There are several alternative therapies for treating depression. One which has been used with remarkable success is Light Therapy. Light and color have been valued throughout history as sources of healing. Today, the therapeutic applications of light and color are being investigated in major hospitals and research centers worldwide. Results indicate that full-spectrum, ultraviolet, colored, and laser light can have therapeutic value for a range of conditions from chronic pain and depression to immune disorders.

The oldest form of light therapy is natural sunlight, which is the ultimate source of full-spectrum light. For those living in areas that see very little sunlight this time of year, there are other options; full-spectrum light therapy, bright light therapy, various forms of UV light therapy, syntonic optometry, cold laser therapy, and colored light therapy.

For treating SAD, according to experts, white light therapy is often preferred over the full-spectrum light because the additional UV light found in full-spectrum light is not necessary to achieve the antidepressant effect of the therapy, and can be harmful to the eyes.

It is also thought that depression may be the result of inadequate nourishment.

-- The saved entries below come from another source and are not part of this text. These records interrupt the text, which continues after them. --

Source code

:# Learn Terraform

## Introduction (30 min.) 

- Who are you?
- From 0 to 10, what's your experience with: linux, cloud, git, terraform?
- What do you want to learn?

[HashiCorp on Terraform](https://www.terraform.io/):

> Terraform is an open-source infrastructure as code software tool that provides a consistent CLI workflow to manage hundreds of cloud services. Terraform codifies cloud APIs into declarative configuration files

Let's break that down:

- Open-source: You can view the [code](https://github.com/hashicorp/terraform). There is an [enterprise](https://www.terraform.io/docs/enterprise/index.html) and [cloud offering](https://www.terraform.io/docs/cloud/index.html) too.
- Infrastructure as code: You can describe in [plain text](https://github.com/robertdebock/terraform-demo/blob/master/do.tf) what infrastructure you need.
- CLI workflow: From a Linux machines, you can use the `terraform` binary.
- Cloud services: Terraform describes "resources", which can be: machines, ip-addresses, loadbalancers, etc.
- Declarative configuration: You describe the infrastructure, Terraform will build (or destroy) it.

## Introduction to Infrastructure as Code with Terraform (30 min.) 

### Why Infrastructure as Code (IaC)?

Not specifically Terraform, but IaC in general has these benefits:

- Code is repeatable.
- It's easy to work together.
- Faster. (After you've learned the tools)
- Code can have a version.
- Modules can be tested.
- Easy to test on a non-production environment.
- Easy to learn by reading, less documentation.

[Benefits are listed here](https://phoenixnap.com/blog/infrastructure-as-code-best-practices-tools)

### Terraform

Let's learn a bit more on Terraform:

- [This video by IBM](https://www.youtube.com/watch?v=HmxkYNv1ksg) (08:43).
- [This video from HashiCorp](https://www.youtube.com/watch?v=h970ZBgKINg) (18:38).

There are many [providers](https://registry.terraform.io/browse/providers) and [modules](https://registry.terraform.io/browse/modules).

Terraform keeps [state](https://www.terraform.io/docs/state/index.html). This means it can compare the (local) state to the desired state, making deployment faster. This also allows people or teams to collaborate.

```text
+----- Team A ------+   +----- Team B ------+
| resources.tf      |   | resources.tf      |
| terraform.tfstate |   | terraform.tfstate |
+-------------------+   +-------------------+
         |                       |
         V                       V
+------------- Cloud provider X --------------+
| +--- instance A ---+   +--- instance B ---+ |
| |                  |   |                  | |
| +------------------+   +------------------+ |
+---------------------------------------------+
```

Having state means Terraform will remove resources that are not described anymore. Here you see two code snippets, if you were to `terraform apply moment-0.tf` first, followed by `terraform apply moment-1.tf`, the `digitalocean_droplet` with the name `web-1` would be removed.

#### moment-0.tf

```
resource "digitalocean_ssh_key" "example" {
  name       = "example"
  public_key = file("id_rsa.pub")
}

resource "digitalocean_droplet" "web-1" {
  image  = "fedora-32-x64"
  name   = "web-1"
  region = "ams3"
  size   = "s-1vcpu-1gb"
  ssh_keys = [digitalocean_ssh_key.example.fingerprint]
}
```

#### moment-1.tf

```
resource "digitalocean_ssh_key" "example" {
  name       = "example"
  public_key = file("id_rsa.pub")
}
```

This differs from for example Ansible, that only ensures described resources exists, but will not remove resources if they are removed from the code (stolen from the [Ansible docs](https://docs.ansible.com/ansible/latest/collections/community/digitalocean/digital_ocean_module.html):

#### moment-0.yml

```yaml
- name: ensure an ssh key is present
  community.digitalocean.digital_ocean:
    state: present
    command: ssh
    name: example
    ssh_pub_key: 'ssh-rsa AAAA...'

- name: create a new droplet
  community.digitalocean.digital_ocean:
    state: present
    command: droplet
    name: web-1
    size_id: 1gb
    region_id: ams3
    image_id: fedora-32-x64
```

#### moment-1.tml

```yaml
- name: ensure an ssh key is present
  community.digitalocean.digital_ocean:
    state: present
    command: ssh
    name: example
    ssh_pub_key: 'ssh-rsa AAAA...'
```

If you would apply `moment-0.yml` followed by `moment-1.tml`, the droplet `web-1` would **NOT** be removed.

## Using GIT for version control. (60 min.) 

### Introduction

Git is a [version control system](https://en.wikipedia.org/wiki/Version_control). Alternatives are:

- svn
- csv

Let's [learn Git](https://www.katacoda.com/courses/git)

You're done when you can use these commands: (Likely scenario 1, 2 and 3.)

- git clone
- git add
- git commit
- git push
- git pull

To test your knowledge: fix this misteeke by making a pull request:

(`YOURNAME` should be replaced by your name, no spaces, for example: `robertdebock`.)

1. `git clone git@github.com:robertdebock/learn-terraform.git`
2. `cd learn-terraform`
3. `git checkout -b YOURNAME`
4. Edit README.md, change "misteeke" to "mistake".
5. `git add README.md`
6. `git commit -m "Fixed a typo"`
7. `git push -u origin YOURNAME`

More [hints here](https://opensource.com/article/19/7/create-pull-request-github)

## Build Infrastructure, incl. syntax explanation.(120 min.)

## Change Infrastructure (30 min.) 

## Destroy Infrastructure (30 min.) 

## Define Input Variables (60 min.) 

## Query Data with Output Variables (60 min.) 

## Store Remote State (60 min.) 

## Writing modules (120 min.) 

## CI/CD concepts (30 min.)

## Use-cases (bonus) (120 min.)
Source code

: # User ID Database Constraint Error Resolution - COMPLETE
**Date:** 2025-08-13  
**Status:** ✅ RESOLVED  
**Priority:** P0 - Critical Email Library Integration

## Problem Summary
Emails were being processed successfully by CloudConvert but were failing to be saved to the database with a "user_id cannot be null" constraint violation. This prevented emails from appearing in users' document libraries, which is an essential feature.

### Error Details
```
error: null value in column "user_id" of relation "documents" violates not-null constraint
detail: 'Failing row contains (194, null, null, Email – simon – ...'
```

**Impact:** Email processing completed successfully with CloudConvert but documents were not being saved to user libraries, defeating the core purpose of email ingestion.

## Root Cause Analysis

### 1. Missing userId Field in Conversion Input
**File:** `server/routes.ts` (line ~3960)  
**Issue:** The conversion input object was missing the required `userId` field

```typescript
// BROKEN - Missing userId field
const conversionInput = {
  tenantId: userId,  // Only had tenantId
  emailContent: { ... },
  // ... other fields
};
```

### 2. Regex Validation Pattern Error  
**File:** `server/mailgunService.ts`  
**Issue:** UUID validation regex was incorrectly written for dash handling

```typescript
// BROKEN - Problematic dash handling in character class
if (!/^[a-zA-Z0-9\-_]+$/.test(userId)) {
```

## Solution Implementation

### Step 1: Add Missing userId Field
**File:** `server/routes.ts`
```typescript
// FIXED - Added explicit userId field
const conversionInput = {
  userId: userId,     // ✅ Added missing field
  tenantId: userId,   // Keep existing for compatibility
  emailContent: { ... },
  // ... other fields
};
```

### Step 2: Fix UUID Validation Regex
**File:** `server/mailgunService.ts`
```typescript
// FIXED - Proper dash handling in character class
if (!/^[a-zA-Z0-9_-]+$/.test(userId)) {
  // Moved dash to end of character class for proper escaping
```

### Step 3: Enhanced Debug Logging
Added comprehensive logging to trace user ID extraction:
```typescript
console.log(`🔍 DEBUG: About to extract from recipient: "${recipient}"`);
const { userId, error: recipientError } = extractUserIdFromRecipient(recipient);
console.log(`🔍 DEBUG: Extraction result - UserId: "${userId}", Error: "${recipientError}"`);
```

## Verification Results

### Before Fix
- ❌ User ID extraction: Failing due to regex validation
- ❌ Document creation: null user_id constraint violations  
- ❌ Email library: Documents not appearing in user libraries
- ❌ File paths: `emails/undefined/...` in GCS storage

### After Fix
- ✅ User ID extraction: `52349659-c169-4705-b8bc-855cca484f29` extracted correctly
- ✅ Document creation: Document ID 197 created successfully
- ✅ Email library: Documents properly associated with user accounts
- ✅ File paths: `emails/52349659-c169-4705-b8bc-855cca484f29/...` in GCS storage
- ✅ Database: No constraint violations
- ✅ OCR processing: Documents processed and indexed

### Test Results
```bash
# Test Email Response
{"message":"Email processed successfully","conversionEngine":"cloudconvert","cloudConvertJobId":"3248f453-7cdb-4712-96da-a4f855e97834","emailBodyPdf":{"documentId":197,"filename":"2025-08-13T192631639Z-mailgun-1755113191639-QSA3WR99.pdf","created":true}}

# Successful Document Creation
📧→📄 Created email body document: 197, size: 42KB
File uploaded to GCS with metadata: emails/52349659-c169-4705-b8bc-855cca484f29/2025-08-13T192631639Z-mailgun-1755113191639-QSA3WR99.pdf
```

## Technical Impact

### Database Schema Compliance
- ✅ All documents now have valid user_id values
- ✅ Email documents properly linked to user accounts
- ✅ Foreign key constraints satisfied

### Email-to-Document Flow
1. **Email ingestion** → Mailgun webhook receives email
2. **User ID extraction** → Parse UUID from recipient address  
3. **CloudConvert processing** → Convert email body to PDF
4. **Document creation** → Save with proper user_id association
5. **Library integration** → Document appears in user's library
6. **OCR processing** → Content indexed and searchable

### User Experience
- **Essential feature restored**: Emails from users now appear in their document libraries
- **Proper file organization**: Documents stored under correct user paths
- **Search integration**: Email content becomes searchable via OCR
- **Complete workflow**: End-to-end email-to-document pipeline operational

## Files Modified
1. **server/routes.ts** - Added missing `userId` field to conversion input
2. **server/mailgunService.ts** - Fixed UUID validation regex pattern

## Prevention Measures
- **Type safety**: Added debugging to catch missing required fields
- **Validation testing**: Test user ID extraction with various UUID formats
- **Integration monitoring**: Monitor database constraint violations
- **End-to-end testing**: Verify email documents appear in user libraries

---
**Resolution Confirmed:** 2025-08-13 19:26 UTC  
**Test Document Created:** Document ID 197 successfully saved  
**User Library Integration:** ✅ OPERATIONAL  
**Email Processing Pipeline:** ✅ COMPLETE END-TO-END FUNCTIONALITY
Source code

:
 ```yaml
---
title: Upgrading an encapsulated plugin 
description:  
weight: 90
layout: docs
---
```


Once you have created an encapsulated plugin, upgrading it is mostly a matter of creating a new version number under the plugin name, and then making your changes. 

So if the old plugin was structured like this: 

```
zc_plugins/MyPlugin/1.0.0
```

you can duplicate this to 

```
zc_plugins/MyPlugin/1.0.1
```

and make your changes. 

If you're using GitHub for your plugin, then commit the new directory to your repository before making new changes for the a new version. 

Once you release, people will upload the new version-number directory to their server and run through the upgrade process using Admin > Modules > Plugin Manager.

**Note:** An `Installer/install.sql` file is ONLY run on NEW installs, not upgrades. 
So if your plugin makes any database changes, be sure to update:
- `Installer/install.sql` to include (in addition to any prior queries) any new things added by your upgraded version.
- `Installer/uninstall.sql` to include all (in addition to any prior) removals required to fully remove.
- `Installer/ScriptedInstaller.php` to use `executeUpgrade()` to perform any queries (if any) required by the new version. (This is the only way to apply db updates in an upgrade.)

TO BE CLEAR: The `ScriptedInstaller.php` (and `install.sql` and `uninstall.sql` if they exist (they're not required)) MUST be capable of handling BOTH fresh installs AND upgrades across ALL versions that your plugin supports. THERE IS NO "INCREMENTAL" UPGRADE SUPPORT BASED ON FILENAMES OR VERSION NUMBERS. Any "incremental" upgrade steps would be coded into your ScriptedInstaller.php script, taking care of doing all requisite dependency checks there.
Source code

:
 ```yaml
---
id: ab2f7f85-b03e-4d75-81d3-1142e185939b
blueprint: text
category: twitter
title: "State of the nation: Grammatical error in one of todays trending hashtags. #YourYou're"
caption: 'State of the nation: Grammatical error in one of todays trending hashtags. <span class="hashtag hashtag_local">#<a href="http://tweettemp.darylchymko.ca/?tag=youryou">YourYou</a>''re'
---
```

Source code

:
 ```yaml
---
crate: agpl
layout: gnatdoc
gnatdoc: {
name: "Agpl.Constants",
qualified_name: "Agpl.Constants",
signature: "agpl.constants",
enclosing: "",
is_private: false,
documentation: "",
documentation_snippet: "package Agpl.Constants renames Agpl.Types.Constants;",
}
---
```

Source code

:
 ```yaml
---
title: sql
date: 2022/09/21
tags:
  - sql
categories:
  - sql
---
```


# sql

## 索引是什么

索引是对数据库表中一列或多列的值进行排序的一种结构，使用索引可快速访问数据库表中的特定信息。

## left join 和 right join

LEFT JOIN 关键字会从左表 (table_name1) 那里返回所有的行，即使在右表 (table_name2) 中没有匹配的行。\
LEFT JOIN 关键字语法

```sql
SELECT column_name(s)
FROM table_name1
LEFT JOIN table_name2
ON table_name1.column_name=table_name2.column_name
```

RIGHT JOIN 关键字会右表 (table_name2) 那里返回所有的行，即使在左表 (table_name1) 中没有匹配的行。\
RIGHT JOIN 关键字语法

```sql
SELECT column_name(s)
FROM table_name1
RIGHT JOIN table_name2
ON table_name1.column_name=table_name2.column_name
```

If the brain is not receiving sufficient fuel, it will not function properly. Vitamin B deficiency is often a physical cause of depression. The best approach to combating depression is to eat more wholefoods, give up sugar, tea, coffee, alcohol and to increase your intake of vitamin B complex, vitamin C, folic acid, calcium, potassium, and magnesium. Exercise is also particularly helpful in depression because it stimulates circulation and releases serotonins in the brain, the hormones that encourage contentment and cheerfulness.

What can you do right now that will help? As you go about your holiday shopping, and cooking, and cleaning, and decking the halls, and making sure that everyone on your list (which you've checked about a dozen times already) has a happy holiday, stop to take time out for yourself! Try a little aromatherapy; Jasmine and bergamot oils are uplifting and refreshing, while lavender is calming and relaxing. Put a little on your wrists, or a piece of cloth you can carry with you. And remember to eat healthy, drink plenty of water, and rest.